- [WORK REQUIRED] In the data below, find every line that has the string "differently", and copy it.

(Collected data)
_ _ _ _
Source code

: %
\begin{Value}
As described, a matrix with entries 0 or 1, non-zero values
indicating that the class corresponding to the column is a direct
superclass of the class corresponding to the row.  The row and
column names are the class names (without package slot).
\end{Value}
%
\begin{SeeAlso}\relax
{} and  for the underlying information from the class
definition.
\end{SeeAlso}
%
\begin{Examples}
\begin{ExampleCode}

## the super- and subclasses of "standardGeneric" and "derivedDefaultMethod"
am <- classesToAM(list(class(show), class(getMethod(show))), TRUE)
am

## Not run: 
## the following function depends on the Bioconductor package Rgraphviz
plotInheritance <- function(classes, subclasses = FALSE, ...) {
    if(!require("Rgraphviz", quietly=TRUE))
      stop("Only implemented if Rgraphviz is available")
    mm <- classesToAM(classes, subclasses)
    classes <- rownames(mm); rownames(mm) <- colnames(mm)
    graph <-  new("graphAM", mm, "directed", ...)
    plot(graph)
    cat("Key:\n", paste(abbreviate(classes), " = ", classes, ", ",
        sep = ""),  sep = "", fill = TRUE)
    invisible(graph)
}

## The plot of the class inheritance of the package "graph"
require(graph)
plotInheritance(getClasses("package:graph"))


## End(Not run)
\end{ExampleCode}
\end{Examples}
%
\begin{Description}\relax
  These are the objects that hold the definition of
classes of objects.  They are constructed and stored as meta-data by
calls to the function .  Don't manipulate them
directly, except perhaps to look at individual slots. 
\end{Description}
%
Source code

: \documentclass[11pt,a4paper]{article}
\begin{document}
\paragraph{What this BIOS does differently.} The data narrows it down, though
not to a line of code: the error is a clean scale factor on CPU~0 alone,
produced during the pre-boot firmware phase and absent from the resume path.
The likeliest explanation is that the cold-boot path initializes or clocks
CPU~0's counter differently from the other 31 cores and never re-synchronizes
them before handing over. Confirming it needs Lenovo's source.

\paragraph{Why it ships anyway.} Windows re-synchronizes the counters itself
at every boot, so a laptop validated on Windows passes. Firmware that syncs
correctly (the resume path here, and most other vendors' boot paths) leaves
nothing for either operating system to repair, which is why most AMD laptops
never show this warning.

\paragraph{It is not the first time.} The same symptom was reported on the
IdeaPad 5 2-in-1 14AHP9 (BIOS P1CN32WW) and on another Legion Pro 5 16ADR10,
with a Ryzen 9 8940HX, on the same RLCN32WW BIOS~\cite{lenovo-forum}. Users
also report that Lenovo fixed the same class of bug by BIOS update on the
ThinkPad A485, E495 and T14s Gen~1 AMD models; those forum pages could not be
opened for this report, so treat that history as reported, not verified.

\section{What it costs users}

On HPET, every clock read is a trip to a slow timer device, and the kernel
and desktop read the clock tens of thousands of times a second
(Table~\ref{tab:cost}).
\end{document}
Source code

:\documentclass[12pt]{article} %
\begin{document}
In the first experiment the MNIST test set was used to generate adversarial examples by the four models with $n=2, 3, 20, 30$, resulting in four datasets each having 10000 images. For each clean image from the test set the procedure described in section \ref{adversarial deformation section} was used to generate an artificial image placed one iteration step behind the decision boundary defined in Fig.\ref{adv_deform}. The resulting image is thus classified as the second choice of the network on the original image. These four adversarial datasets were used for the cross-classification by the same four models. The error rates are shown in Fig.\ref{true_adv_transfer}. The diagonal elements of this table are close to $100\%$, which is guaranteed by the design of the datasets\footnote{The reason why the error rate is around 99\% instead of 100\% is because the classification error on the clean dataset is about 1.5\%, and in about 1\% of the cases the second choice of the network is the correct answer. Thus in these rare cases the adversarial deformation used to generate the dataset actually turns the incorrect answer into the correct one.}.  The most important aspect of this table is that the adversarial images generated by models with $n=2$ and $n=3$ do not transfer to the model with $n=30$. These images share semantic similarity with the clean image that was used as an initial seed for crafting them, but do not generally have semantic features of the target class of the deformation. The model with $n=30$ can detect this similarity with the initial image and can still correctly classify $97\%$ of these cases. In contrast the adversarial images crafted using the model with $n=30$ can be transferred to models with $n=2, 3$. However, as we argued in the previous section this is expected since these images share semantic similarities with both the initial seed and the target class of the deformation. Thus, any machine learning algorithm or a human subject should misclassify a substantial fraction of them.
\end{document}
_ _ _ _
- [EXPECTED OUTPUT]
\paragraph{What this BIOS does differently.} The data narrows it down, though
CPU~0's counter differently from the other 31 cores and never re-synchronizes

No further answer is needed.